<diehlpk>
We do not scale due to te small problem size
<diehlpk>
But we compared apples with plums since we use different integration rules, data structures, and so on
rori has joined #ste||ar
<hkaiser>
diehlpk: ok, will that be added to the paper?
<diehlpk>
hkaiser, No, Gregor and Dirk wrote an answer to the committee and attached the plots
<diehlpk>
I found a bug in Dominic"s code after some intense testing because the solif sphere was never tested in distributed. Gregot was able to fix the code and could run the small benchmark
<diehlpk>
So we do not have time to add it to the paper
<diehlpk>
But at least the one reviewer has seen his wished comparison
<hkaiser>
ok
<hkaiser>
thanks for your effort!
<diehlpk>
Yeah, Gregor, Dirk, and I slept not much the last two days to do this comparison and we will see if they are happy with it
<hkaiser>
I think so, all will be well
<diehlpk>
I hope, we upload the paper right now and we are done with it
<hkaiser>
nod, take a rest you deserved it
<diehlpk>
Need to prepare my 30 minutes talk for Wed
<hkaiser>
diehlpk: you can do that on the plane ;-)
<diehlpk>
Yes, good point
K-ballo1 has joined #ste||ar
K-ballo has quit [Ping timeout: 246 seconds]
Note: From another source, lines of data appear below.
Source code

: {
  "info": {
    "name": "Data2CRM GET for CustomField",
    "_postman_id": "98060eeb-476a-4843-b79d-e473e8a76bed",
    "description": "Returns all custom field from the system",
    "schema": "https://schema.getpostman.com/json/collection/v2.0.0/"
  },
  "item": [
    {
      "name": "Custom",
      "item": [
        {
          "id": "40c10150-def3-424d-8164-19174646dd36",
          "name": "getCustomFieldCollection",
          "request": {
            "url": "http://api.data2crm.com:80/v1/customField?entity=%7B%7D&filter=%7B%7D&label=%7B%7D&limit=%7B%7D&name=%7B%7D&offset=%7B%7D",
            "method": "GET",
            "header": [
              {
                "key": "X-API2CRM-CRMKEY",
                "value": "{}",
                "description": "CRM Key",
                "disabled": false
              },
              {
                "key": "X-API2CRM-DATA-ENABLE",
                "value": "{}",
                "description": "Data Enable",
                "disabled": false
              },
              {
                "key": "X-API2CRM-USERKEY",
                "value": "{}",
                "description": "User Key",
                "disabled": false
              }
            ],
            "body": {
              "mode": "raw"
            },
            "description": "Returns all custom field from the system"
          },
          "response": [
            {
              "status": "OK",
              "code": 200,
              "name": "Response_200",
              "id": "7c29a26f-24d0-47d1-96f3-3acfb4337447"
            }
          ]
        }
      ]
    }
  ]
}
K-ballo1 has quit [Ping timeout: 258 seconds]
diehlpk has quit [Ping timeout: 252 seconds]
K-ballo has joined #ste||ar
Yorlik has joined #ste||ar
<Yorlik>
hkaiser: yt?
<hkaiser>
here
<Yorlik>
I just had a very nice test - pleasant for HPX I think
<hkaiser>
ok
<Yorlik>
I was running my test program with 104 workers
<Yorlik>
using hpx to schedule thetasks
<Yorlik>
each slot was seen as a task, but not run as a task
<Yorlik>
I made it so, that each slot at least took 200us
<hkaiser>
nod
<Yorlik>
So - the theoretical mini9mum task was always 200+ us
<Yorlik>
The measurements also showed it worked - the average was about 210 or so
<Yorlik>
Then I let these workers - which are very depoendent on each other run in a buffer of 9182 items
<Yorlik>
8192
<hkaiser>
is that a lot?
<Yorlik>
So each had about 80 space on average
<Yorlik>
It was 64 byte data - one cache line
<hkaiser>
k
<Yorlik>
So - 64*8192 byte total buffer size
<hkaiser>
not much data
<Yorlik>
I made a tim measurement INSIDE the work() mothod
<Yorlik>
So in the end I had a total of the real work time spent
<Yorlik>
Without any overhead
<Yorlik>
I let it run for 2 hours
<Yorlik>
And the divided the total sum of time spent in the work() by the time the program was runnng
<Yorlik>
this I used as an efficiency parameter
K-ballo1 has joined #ste||ar
<hkaiser>
what did you get?
<Yorlik>
Whats the real work done compared to the total runtime
<Yorlik>
I controlled the batch size to not exceed a certain limit and I forced a yield when it became too small
<Yorlik>
Running with 6 worker threads I yielded an efficiency of 5.79
<hkaiser>
nice
<Yorlik>
Thats a parllel efficiency of 96%
K-ballo has quit [Ping timeout: 248 seconds]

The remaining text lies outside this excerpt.